## TO DO
Take the data below. Output it exactly from its first line through the line containing "PETITIONER'S ARGUMENTS CANNOT".

## DATA UNDER STUDY
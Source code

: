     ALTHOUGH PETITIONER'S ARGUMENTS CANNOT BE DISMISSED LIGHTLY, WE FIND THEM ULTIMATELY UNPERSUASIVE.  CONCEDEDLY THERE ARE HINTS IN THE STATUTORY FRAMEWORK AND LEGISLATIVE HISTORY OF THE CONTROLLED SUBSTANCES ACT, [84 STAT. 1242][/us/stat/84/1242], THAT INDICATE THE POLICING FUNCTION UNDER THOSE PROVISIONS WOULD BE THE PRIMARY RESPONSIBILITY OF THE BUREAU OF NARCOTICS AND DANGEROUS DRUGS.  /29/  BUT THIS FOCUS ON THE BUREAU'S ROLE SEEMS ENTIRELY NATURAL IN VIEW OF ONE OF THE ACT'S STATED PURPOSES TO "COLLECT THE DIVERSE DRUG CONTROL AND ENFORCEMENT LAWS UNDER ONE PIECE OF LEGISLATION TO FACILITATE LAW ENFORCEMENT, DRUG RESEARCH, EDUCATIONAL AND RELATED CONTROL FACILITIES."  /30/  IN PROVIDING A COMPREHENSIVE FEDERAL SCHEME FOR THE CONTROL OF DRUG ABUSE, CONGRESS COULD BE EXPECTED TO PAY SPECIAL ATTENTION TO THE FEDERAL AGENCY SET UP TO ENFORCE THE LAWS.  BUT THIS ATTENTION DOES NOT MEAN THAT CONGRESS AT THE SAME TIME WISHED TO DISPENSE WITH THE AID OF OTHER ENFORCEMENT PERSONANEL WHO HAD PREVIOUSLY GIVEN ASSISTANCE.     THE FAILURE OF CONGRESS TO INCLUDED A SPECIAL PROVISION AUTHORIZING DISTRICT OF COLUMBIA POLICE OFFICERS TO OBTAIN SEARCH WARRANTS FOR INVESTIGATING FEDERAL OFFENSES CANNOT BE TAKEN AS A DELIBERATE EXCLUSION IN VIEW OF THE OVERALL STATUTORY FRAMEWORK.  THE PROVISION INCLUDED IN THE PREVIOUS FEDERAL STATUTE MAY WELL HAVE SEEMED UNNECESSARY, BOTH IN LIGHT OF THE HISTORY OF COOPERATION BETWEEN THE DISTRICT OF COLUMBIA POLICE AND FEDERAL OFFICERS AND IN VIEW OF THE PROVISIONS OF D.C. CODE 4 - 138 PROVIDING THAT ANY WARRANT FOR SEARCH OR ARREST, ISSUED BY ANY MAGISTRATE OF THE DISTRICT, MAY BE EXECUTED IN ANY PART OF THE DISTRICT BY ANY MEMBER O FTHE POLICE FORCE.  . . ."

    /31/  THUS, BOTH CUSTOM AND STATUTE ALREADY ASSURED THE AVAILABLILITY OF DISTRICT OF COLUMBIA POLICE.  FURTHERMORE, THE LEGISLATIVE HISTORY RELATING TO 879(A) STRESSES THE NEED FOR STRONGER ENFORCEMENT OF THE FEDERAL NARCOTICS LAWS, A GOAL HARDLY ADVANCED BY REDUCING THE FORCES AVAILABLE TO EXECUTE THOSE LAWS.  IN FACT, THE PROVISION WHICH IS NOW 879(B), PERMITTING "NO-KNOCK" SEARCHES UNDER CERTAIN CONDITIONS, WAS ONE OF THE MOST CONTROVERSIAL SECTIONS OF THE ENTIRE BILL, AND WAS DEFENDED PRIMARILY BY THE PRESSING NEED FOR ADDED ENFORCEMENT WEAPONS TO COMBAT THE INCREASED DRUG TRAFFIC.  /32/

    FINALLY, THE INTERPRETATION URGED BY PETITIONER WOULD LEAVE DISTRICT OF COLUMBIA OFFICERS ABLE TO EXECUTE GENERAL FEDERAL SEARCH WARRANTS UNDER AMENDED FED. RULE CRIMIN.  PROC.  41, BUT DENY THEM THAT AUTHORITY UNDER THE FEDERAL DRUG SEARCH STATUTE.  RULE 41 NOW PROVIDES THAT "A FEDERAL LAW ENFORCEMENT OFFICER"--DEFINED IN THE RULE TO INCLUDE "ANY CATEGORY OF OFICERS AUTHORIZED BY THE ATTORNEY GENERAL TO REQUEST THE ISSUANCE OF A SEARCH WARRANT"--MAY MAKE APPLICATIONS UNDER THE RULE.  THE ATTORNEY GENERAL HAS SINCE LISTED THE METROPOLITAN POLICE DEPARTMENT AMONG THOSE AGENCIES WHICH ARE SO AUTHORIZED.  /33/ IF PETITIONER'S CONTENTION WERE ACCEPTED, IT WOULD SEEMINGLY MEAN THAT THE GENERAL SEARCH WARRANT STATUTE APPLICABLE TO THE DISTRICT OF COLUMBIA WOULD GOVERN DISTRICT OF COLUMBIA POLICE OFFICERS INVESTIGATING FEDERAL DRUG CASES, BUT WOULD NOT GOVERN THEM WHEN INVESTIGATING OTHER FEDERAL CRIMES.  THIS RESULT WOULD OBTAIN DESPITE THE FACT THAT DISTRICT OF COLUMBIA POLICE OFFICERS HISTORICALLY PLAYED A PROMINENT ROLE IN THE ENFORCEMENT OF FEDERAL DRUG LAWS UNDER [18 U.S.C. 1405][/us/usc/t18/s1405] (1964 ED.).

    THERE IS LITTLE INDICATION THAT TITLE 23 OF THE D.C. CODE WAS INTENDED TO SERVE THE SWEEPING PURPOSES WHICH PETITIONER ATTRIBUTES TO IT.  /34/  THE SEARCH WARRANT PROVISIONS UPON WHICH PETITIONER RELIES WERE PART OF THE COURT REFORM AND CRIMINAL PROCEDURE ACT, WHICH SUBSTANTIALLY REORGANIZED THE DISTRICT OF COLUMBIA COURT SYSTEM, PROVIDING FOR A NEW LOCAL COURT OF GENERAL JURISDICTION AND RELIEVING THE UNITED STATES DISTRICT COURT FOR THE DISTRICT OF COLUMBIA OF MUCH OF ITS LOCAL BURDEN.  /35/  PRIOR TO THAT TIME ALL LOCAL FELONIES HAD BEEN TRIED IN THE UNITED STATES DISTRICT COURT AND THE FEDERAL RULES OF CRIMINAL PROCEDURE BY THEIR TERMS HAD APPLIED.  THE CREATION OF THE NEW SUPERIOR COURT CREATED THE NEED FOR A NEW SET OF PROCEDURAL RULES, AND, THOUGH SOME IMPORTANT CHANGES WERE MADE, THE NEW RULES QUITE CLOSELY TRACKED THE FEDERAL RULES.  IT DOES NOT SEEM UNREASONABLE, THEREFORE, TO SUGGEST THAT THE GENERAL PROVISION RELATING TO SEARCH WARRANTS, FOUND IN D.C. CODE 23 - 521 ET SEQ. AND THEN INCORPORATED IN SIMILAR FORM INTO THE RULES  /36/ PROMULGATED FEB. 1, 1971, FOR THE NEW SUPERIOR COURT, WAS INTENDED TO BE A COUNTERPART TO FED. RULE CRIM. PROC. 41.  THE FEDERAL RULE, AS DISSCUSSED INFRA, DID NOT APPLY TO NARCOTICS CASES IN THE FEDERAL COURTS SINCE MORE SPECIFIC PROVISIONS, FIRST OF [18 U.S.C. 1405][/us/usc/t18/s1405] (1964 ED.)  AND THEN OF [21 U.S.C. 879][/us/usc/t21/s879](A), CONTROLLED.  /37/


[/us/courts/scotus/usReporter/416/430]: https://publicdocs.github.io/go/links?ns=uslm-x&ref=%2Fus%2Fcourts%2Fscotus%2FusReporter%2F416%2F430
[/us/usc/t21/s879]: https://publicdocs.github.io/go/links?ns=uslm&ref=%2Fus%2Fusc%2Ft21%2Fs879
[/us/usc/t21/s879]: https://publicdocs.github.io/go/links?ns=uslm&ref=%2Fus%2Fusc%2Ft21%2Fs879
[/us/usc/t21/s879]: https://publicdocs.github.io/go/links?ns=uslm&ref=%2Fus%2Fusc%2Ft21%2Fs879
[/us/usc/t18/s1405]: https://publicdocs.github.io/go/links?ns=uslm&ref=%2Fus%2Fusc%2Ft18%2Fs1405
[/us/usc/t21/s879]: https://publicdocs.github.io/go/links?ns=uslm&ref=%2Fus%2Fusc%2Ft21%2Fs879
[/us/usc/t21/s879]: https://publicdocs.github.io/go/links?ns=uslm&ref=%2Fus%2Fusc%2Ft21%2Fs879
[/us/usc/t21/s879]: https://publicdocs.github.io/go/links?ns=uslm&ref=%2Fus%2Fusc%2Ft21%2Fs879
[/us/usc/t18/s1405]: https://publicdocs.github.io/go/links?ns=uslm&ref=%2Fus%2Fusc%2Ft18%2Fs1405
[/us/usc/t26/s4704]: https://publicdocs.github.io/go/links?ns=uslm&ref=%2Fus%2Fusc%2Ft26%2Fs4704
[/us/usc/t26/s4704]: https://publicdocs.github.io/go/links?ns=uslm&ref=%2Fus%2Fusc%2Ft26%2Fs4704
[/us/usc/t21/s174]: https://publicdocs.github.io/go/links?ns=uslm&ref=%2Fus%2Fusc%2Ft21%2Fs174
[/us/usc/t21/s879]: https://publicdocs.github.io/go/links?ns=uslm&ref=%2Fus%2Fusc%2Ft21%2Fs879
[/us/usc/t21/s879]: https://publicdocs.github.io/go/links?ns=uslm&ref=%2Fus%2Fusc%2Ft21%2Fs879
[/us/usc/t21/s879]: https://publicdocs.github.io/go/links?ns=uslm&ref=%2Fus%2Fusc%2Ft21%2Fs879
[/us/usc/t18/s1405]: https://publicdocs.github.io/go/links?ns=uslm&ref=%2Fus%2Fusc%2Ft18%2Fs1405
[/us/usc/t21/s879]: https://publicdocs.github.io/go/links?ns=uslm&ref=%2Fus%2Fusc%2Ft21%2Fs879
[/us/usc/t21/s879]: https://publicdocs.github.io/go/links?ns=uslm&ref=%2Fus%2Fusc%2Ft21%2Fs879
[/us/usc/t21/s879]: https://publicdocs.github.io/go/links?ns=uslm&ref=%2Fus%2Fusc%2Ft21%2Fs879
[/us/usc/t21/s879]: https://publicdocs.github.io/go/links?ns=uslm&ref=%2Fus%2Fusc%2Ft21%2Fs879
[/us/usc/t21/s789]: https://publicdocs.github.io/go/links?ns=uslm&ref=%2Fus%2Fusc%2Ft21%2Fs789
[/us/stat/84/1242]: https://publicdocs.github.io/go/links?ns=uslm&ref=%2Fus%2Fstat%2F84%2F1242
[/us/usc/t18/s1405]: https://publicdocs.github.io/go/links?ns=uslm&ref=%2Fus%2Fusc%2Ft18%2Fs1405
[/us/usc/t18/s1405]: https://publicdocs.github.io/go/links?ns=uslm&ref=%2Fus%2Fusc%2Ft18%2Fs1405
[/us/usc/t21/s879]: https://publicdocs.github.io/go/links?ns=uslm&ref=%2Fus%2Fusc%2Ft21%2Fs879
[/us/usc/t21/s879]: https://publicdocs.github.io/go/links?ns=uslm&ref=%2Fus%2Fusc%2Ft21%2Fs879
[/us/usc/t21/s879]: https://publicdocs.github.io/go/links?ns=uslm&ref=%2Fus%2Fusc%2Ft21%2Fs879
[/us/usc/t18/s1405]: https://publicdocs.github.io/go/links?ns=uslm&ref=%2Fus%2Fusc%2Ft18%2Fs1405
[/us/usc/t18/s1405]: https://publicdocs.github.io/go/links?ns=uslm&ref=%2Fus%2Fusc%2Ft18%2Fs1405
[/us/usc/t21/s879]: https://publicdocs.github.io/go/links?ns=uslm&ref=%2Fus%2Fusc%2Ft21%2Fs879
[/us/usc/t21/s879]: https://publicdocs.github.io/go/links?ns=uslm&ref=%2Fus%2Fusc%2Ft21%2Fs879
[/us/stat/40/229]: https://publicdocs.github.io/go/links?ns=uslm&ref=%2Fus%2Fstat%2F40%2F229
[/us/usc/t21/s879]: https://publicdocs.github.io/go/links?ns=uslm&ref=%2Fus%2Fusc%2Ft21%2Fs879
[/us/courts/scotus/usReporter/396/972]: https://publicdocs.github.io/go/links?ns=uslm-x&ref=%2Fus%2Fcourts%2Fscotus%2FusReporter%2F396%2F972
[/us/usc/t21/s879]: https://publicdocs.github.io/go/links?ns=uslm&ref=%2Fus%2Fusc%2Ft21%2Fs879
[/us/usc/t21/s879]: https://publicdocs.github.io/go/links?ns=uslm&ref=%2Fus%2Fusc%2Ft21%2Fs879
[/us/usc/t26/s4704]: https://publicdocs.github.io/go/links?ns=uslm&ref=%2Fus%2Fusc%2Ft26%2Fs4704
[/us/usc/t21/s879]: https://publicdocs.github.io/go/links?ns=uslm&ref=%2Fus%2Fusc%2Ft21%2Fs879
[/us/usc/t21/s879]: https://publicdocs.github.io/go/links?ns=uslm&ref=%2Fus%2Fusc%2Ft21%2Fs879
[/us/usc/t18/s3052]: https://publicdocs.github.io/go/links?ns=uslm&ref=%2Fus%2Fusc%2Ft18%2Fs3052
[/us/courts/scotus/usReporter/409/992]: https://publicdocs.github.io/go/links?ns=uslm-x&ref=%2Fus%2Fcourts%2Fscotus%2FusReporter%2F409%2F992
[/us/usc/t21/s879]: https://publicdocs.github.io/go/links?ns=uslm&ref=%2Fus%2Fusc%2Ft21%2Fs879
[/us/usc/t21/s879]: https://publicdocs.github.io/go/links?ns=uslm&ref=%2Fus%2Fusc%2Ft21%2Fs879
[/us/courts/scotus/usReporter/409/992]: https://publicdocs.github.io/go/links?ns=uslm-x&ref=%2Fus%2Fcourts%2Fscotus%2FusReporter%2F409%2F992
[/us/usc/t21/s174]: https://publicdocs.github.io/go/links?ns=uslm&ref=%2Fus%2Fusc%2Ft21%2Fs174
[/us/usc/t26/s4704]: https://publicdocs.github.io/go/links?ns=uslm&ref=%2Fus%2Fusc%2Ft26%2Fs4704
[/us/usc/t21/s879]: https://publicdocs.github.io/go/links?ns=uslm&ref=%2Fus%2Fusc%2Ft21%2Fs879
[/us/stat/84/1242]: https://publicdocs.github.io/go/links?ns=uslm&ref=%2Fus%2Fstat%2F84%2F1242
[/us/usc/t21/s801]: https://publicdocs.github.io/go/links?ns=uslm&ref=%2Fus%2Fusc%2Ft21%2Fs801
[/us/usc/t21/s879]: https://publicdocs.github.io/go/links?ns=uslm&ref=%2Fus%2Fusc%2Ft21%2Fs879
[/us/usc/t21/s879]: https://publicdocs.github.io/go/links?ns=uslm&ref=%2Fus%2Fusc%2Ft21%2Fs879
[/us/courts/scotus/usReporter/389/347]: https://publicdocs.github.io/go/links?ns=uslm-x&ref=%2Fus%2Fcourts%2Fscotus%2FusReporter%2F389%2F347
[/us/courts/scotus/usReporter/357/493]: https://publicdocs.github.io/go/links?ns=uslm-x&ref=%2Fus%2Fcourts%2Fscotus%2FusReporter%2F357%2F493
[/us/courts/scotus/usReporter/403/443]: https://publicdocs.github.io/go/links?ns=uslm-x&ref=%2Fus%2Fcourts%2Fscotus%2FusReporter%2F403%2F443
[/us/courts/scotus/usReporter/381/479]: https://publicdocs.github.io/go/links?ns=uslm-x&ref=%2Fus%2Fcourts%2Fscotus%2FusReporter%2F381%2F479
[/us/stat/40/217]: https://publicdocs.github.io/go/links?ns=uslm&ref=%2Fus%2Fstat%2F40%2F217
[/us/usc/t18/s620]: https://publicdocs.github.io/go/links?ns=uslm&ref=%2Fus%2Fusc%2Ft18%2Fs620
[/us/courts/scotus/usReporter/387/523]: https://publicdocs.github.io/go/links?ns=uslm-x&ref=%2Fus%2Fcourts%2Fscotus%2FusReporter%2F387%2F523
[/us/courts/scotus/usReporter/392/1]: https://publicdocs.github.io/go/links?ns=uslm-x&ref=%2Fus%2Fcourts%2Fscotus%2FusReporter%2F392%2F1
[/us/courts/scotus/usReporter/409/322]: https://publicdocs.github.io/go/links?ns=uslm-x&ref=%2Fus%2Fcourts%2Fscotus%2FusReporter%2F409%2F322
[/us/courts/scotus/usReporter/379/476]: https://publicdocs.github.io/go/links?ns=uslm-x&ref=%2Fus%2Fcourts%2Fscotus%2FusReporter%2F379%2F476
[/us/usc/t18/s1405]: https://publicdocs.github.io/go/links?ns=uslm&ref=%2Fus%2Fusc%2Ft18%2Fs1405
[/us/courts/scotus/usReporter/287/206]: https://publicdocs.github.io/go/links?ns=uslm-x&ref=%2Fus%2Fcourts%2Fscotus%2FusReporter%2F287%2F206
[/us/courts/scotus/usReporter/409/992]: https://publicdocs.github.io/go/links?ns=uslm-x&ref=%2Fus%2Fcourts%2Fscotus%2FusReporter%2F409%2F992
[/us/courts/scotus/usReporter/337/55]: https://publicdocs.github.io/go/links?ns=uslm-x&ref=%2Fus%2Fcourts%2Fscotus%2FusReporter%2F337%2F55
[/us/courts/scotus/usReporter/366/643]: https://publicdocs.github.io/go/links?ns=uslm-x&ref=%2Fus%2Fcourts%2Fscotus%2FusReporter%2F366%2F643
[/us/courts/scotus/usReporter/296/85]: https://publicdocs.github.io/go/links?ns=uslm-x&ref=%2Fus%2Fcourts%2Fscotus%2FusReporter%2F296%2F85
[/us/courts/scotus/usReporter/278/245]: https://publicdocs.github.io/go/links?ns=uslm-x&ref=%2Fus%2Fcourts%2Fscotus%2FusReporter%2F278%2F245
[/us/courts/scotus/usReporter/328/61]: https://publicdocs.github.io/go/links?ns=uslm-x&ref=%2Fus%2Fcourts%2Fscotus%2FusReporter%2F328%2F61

## ANSWER BOX
Source code

:     ALTHOUGH PETITIONER'S ARGUMENTS CANNOT BE DISMISSED LIGHTLY, WE FIND THEM ULTIMATELY UNPERSUASIVE.  CONCEDEDLY THERE ARE HINTS IN THE STATUTORY FRAMEWORK AND LEGISLATIVE HISTORY OF THE CONTROLLED SUBSTANCES ACT, [84 STAT. 1242][/us/stat/84/1242], THAT INDICATE THE POLICING FUNCTION UNDER THOSE PROVISIONS WOULD BE THE PRIMARY RESPONSIBILITY OF THE BUREAU OF NARCOTICS AND DANGEROUS DRUGS.  /29/  BUT THIS FOCUS ON THE BUREAU'S ROLE SEEMS ENTIRELY NATURAL IN VIEW OF ONE OF THE ACT'S STATED PURPOSES TO "COLLECT THE DIVERSE DRUG CONTROL AND ENFORCEMENT LAWS UNDER ONE PIECE OF LEGISLATION TO FACILITATE LAW ENFORCEMENT, DRUG RESEARCH, EDUCATIONAL AND RELATED CONTROL FACILITIES."  /30/  IN PROVIDING A COMPREHENSIVE FEDERAL SCHEME FOR THE CONTROL OF DRUG ABUSE, CONGRESS COULD BE EXPECTED TO PAY SPECIAL ATTENTION TO THE FEDERAL AGENCY SET UP TO ENFORCE THE LAWS.  BUT THIS ATTENTION DOES NOT MEAN THAT CONGRESS AT THE SAME TIME WISHED TO DISPENSE WITH THE AID OF OTHER ENFORCEMENT PERSONANEL WHO HAD PREVIOUSLY GIVEN ASSISTANCE.     THE FAILURE OF CONGRESS TO INCLUDED A SPECIAL PROVISION AUTHORIZING DISTRICT OF COLUMBIA POLICE OFFICERS TO OBTAIN SEARCH WARRANTS FOR INVESTIGATING FEDERAL OFFENSES CANNOT BE TAKEN AS A DELIBERATE EXCLUSION IN VIEW OF THE OVERALL STATUTORY FRAMEWORK.  THE PROVISION INCLUDED IN THE PREVIOUS FEDERAL STATUTE MAY WELL HAVE SEEMED UNNECESSARY, BOTH IN LIGHT OF THE HISTORY OF COOPERATION BETWEEN THE DISTRICT OF COLUMBIA POLICE AND FEDERAL OFFICERS AND IN VIEW OF THE PROVISIONS OF D.C. CODE 4 - 138 PROVIDING THAT ANY WARRANT FOR SEARCH OR ARREST, ISSUED BY ANY MAGISTRATE OF THE DISTRICT, MAY BE EXECUTED IN ANY PART OF THE DISTRICT BY ANY MEMBER O FTHE POLICE FORCE.  . . ."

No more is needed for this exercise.